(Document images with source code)
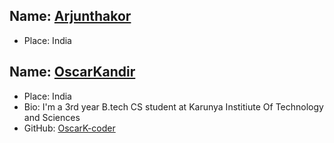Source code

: ## Name: [Arjunthakor](https://github.com/ARJUN-SINH-THAKOR)

- Place: India

## Name: [OscarKandir](https://github.com/OscarK-coder)

- Place: India
- Bio: I'm a 3rd year B.tech CS student at Karunya Institiute Of Technology and Sciences 
- GitHub: [OscarK-coder](https://github.com/OscarK-coder)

What is being asked:
Please write out all the entries above exactly, but leave out the pictures.

Answer to the problem:
Source code

: ## Name: [Arjunthakor](https://github.com/ARJUN-SINH-THAKOR)

- Place: India

## Name: [OscarKandir](https://github.com/OscarK-coder)

- Place: India
- Bio: I'm a 3rd year B.tech CS student at Karunya Institiute Of Technology and Sciences 
- GitHub: [OscarK-coder](https://github.com/OscarK-coder)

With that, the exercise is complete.